Sainz: My mind is telling me all the time to race
Toro Rosso rookie Carlos Sainz faced the media in the Sochi Autodrom paddock, a few hours before he was due to line up on the grid for the Russian Grand Prix, 24 hours after his massive shunt during free practice on Saturday morning, and insisted he had no worries ahead of the race despite what happened.
Sainz told reporters, “No bruises, just as you can imagine a bit stiff and a bit sore from yesterday, nothing that a painkiller cannot kill. I will start the race and if I cannot move my neck or something I will stop.”
“I feel perfectly capable of doing the start and participating in the race. It’s just one race more. Obviously the accident was a tough one, but it’s already past. Turn 13 on the first lap will be a bit emotional, but from there on it will be all back to normal.”
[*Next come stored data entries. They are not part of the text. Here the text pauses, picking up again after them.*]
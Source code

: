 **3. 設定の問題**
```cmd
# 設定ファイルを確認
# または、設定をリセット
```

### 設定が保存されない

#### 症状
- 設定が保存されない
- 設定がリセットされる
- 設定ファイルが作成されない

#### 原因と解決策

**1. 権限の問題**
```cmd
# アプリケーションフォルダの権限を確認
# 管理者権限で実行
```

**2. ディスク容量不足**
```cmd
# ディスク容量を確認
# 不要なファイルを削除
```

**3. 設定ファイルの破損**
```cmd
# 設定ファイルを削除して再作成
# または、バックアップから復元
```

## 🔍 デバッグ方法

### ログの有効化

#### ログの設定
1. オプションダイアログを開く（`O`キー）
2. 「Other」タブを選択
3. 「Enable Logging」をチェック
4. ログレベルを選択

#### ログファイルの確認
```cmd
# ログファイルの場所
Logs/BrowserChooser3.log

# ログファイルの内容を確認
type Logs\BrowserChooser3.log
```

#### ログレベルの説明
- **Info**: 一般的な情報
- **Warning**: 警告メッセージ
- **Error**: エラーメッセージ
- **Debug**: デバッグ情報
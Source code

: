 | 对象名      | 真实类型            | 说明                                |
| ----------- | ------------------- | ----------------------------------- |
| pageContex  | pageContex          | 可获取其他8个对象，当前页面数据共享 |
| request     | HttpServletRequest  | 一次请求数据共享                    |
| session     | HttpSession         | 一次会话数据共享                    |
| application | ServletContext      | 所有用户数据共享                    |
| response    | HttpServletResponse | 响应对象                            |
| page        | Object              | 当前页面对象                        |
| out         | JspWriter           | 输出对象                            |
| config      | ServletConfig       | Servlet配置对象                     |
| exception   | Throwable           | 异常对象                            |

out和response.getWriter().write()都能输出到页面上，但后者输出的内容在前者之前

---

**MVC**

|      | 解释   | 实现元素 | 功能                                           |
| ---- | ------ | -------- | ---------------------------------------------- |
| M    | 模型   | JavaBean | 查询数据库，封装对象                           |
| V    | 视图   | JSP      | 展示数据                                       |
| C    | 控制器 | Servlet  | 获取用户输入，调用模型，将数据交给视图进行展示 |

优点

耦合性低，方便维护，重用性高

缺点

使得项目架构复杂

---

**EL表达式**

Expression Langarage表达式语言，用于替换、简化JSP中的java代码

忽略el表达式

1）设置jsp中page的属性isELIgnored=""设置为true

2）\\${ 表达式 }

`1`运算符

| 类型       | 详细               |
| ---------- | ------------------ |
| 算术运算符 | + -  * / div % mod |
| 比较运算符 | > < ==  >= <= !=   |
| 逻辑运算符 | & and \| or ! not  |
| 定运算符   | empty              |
“I’m more than ready to race and my mind is telling me all the time to race, to race, to race and I think it’s the best thing I can do at the moment.”
The manner in which Sainz’s Toro Rosso speared into and under the techpro barrier has set alarm bells ringing, with several fellow drivers concerned that the safety mechanism did not do the job it was supposed to do.
Sainz ackowledged that the matter would be discussed, “It will come out for sure in the next drivers’ briefing. It’s something for sure that we need to keep looking at. I was for sure lucky that nothing happened to me.”
“It took a while to get me out, but just to let you know that I was always conscious. I was always knowing what was going on.”
“Obviously my main concern at that point was to let everyone know I was fine. I was even downshifting and putting neutral on the car to let my engineers know I was moving and I was doing everything,” he revealed.
“But just the radio was not working, and I think that’s why everything was so tense and so hectic at that moment. To let you know my main concern at that point was to let my parents know, or all of you guys, that I was completely fine, I had no injuries,” insisted Sainz.
“The first thing I did when I got to the hospital was to look at the crash to see what exactly happened, even though I could remember perfectly what had happened.”
“I remember perfectly changing my brake shape [balance] before Turn 13, and just when hitting the brakes I lost the rear of the car and hit the first barrier, and then the approach to the next barrier. I remember everything perfectly, fortunately or unfortunately!” decalred the Spaniard.